= YOUR OBJECTIVE =
Using the entries that follow, write out the line containing "Application consit of three projects", the line containing "All Company", and every line between them, exactly and nothing else.
+ + + + +
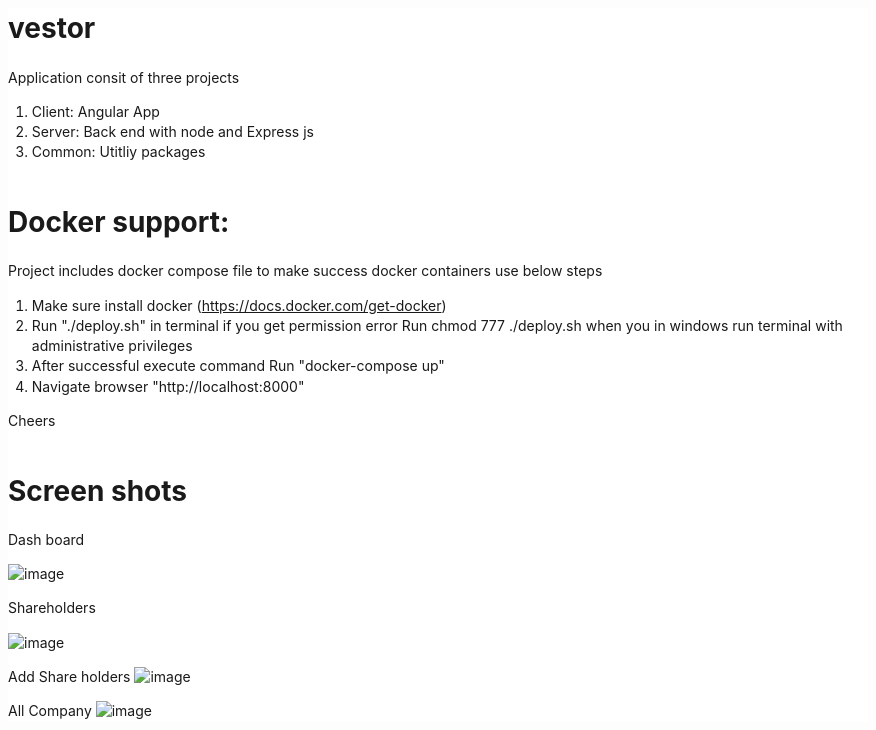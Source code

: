 # vestor

Application consit of three projects

1. Client: Angular App
2. Server: Back end with node and Express js
3. Common: Utitliy packages

# Docker support:

Project includes docker compose file to make success docker containers use below steps

1. Make sure install docker (https://docs.docker.com/get-docker)
2. Run "./deploy.sh" in terminal
   if you get permission error Run chmod 777 ./deploy.sh
   when you in windows run terminal with administrative privileges
3. After successful execute command Run "docker-compose up"
4. Navigate browser "http://localhost:8000"

Cheers

# Screen shots

Dash board

<img width="1306" alt="image" src="https://user-images.githubusercontent.com/16229310/162918015-cecfcfc4-b3d5-47bf-9ce8-03f3faf8915f.png">

Shareholders

<img width="1583" alt="image" src="https://user-images.githubusercontent.com/16229310/162918300-2d73074d-30d9-4670-b0fb-9b3d17baa5de.png">

Add Share holders
<img width="1629" alt="image" src="https://user-images.githubusercontent.com/16229310/162918426-fd18d6e7-ec30-400d-8780-ae035a75573e.png">

All Company
<img width="1488" alt="image" src="https://user-images.githubusercontent.com/16229310/162918547-29475eab-61ba-42ca-9db9-93124471e0e1.png">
+ + + + +
= WRITTEN ANSWER =
Application consit of three projects

1. Client: Angular App
2. Server: Back end with node and Express js
3. Common: Utitliy packages

# Docker support:

Project includes docker compose file to make success docker containers use below steps

1. Make sure install docker (https://docs.docker.com/get-docker)
2. Run "./deploy.sh" in terminal
   if you get permission error Run chmod 777 ./deploy.sh
   when you in windows run terminal with administrative privileges
3. After successful execute command Run "docker-compose up"
4. Navigate browser "http://localhost:8000"

Cheers

# Screen shots

Dash board

<img width="1306" alt="image" src="https://user-images.githubusercontent.com/16229310/162918015-cecfcfc4-b3d5-47bf-9ce8-03f3faf8915f.png">

Shareholders

<img width="1583" alt="image" src="https://user-images.githubusercontent.com/16229310/162918300-2d73074d-30d9-4670-b0fb-9b3d17baa5de.png">

Add Share holders
<img width="1629" alt="image" src="https://user-images.githubusercontent.com/16229310/162918426-fd18d6e7-ec30-400d-8780-ae035a75573e.png">

All Company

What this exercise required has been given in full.